What you will do: Your answer should repeat every line of the records below in which the word "problème" appears.

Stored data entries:
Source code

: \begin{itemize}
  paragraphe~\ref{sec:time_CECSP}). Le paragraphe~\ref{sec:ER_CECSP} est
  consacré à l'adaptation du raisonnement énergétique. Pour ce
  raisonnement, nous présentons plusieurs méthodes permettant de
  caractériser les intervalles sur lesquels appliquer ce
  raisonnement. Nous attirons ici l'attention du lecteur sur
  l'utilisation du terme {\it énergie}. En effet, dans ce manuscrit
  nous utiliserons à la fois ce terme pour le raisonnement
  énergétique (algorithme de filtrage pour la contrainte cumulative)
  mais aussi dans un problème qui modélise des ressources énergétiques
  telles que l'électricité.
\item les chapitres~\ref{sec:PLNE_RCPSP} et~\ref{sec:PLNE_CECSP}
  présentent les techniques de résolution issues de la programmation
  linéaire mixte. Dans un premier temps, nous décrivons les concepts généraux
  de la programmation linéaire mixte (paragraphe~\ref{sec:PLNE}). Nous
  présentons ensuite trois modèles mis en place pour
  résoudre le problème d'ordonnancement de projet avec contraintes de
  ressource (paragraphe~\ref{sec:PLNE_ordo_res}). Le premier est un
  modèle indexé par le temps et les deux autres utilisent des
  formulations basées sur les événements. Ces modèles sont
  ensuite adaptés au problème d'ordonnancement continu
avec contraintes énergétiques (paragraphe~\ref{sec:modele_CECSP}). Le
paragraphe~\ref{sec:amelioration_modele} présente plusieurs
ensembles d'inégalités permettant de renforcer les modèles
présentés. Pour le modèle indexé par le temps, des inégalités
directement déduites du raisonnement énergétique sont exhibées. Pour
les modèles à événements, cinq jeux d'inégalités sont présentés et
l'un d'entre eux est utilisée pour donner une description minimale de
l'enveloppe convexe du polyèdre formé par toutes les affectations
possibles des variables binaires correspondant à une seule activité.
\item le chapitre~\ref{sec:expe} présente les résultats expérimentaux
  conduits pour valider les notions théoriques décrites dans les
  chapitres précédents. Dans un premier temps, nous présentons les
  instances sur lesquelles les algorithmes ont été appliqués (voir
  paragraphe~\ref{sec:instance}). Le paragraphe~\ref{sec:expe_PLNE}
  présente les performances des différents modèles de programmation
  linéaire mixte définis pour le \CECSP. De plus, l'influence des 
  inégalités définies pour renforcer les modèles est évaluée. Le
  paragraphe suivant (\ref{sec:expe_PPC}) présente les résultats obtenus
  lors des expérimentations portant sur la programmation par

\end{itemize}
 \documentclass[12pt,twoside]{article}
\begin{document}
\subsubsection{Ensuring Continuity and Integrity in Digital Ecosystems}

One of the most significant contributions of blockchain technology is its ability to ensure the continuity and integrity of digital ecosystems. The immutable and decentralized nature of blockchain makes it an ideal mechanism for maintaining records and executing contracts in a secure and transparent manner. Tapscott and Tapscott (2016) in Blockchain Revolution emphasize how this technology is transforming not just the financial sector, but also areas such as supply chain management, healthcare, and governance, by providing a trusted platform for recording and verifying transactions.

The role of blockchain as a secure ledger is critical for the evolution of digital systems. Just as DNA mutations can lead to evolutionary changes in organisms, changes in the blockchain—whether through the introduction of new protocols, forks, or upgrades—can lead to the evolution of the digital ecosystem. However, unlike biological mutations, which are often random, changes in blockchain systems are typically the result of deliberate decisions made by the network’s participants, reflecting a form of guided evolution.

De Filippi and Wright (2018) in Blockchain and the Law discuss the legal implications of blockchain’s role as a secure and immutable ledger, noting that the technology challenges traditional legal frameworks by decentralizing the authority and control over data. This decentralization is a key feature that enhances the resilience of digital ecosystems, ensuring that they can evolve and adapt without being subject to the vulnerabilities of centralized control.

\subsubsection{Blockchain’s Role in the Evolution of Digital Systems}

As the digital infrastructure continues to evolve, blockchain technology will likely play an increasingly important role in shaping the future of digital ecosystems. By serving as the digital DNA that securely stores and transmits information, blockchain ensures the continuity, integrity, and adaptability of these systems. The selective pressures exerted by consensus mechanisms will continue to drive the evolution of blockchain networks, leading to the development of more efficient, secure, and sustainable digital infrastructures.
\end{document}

Your solution:
  mais aussi dans un problème qui modélise des ressources énergétiques
  résoudre le problème d'ordonnancement de projet avec contraintes de
  ensuite adaptés au problème d'ordonnancement continu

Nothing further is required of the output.